__Data extracts__:
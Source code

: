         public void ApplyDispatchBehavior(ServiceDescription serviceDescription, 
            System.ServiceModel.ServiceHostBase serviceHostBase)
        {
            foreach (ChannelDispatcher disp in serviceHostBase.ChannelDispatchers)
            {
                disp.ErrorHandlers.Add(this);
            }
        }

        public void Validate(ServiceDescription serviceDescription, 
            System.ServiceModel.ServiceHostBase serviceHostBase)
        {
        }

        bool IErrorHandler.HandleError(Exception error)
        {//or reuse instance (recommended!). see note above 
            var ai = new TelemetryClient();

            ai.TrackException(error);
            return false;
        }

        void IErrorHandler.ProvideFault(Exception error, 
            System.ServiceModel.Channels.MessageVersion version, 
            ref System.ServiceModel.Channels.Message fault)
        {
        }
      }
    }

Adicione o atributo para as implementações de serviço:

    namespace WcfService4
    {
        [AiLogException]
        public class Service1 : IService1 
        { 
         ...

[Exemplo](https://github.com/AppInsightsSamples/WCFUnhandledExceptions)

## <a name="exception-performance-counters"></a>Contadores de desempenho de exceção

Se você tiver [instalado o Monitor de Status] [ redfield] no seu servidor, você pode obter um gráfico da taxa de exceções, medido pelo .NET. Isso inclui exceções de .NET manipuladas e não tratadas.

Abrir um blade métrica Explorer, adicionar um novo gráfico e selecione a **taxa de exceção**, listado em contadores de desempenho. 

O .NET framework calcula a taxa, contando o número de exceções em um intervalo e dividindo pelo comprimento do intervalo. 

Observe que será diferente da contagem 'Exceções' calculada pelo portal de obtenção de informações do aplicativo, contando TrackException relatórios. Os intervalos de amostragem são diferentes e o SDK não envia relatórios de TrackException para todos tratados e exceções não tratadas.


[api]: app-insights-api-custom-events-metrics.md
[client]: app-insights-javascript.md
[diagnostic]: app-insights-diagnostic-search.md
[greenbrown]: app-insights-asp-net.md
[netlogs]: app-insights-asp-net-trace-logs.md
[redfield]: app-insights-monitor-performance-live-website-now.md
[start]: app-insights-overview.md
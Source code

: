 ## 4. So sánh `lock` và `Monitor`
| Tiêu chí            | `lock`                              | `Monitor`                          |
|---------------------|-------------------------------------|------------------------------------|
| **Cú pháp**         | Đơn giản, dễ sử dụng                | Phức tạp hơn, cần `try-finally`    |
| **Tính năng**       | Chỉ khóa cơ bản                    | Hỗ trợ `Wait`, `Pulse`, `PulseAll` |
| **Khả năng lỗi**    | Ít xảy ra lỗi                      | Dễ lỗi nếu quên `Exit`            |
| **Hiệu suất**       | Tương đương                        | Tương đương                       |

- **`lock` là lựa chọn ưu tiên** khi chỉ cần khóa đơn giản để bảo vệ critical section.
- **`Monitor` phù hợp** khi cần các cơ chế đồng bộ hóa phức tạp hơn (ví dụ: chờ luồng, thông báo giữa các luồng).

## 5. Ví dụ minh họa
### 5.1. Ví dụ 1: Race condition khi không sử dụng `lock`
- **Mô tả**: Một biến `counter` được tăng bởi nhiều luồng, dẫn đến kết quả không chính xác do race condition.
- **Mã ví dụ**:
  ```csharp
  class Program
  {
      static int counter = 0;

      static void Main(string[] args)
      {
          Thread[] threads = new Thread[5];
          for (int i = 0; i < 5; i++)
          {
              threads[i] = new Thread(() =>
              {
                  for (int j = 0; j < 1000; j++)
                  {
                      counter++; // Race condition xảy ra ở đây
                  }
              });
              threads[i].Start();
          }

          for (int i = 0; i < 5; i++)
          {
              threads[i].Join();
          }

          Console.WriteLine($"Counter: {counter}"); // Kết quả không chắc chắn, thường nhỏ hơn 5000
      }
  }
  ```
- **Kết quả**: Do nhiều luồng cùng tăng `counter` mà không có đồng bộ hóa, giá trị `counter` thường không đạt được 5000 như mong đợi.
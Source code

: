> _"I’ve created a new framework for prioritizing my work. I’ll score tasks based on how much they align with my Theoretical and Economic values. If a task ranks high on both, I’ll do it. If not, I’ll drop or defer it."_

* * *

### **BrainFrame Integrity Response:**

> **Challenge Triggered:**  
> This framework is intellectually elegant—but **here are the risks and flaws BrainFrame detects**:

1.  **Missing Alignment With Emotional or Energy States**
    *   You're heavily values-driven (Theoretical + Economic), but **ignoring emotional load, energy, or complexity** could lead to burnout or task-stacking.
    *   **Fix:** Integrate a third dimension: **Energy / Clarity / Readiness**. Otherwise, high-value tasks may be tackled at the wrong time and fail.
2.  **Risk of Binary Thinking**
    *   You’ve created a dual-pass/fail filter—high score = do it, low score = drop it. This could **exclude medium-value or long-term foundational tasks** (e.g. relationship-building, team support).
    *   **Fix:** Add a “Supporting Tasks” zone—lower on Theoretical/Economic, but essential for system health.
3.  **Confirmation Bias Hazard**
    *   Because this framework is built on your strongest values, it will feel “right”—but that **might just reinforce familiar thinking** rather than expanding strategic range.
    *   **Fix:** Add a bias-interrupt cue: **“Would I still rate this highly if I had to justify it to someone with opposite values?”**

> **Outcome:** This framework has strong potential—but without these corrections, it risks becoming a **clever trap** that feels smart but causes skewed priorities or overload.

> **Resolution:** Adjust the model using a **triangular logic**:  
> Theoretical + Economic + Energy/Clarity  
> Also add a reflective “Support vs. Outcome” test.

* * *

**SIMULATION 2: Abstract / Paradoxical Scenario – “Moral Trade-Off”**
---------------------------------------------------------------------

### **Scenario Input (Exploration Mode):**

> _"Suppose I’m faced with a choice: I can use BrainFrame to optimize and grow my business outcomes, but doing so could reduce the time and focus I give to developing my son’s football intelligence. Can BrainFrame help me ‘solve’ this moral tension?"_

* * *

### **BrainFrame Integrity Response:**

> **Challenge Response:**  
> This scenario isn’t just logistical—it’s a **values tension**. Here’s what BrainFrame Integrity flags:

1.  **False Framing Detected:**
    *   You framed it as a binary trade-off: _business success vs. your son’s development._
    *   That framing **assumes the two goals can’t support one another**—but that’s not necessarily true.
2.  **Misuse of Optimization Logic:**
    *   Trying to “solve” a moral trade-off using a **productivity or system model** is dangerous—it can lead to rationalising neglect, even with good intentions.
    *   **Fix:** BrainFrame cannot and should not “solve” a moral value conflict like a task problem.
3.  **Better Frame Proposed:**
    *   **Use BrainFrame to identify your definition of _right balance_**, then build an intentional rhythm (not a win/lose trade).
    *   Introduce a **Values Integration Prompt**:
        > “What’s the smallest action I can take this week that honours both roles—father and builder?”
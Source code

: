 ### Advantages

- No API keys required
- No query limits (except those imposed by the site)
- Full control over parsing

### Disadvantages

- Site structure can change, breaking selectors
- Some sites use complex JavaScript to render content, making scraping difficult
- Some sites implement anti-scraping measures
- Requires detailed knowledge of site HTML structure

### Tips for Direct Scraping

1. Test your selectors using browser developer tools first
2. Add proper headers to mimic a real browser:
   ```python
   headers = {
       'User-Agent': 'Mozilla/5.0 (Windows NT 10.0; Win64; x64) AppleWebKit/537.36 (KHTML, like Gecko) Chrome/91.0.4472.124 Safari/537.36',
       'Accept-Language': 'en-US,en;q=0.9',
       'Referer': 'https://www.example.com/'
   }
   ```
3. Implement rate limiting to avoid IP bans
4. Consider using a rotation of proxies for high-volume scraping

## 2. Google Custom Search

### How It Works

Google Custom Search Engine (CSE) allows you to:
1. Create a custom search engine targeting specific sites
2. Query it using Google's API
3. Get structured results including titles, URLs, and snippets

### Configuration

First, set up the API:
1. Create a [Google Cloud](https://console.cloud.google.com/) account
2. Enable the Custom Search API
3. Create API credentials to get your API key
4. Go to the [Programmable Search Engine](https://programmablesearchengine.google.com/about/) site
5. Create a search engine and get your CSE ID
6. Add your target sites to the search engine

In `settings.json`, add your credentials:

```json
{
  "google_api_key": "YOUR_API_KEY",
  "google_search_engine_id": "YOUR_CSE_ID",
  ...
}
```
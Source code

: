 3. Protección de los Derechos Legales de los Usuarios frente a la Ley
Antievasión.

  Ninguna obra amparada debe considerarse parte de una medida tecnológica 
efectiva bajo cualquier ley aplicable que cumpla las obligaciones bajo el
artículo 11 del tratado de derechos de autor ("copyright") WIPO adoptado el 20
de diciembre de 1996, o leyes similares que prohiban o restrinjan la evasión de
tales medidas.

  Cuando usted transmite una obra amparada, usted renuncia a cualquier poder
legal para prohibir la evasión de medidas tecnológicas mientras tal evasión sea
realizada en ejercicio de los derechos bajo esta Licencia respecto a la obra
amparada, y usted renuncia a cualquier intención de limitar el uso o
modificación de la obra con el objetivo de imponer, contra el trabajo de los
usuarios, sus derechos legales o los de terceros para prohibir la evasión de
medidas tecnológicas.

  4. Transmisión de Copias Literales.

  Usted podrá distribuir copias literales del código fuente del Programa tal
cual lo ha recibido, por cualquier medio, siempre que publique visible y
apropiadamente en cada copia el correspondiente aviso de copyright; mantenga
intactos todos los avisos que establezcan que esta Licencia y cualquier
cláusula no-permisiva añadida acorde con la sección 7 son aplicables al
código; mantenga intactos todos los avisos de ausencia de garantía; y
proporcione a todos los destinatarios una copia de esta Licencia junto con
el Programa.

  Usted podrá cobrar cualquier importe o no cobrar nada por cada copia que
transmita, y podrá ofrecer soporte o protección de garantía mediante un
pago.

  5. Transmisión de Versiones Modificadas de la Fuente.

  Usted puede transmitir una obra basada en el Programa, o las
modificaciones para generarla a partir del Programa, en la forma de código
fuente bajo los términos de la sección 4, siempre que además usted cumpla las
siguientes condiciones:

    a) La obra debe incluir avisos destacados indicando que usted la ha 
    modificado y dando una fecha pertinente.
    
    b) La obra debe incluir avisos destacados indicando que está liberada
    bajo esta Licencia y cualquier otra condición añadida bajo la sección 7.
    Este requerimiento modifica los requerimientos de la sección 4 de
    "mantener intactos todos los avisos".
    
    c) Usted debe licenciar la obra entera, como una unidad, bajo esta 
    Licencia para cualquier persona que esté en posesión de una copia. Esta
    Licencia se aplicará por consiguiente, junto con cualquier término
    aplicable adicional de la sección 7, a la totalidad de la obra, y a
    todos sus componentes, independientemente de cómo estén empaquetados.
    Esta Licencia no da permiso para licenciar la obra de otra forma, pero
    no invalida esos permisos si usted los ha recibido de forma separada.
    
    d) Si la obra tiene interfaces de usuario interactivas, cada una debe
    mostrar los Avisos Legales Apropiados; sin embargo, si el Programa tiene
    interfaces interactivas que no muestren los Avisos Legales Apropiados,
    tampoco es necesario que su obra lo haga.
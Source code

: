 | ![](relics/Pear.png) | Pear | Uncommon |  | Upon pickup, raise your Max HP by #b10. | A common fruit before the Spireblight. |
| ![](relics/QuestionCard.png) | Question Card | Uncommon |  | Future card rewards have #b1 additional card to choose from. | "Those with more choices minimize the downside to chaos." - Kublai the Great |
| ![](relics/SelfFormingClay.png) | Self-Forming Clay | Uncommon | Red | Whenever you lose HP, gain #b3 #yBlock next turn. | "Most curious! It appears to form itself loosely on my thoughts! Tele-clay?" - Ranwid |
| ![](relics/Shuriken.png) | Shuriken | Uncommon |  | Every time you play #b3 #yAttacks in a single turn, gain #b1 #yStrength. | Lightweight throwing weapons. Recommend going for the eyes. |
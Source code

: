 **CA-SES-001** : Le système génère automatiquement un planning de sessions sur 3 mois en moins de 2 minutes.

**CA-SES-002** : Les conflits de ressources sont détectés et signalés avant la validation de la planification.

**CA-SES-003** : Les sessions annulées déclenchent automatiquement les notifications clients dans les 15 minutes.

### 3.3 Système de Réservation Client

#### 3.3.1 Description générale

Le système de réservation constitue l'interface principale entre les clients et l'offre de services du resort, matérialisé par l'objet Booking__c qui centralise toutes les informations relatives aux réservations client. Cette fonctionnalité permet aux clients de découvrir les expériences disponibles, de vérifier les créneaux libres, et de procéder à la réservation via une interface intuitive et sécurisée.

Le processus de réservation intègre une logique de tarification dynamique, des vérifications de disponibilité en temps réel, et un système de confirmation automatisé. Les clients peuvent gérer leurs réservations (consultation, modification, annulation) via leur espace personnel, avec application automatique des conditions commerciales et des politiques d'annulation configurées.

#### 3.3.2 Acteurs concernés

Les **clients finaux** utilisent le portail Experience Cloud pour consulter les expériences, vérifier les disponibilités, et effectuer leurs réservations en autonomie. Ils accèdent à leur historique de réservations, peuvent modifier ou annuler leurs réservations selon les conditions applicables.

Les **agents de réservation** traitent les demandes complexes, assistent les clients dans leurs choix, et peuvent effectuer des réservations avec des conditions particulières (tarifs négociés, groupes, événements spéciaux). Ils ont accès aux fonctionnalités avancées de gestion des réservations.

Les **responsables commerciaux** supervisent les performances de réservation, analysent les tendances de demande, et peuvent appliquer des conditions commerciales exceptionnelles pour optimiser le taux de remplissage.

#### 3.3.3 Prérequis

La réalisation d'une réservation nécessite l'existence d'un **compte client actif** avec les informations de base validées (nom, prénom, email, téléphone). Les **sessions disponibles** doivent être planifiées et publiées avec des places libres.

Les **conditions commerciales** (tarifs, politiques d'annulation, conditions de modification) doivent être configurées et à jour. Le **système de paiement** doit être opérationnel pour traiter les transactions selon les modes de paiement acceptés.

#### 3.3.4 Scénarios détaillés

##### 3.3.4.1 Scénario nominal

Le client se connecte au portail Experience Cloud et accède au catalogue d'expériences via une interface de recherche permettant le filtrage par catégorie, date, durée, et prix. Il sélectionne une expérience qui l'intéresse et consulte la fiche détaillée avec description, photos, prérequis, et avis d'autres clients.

__What is being asked__:
Pull each line containing the word "created" out of the data above.

__Result below__:
:> _"I’ve created a new framework for prioritizing my work. I’ll score tasks based on how much they align with my Theoretical and Economic values. If a task ranks high on both, I’ll do it. If not, I’ll drop or defer it."_
    *   You’ve created a dual-pass/fail filter—high score = do it, low score = drop it. This could **exclude medium-value or long-term foundational tasks** (e.g. relationship-building, team support).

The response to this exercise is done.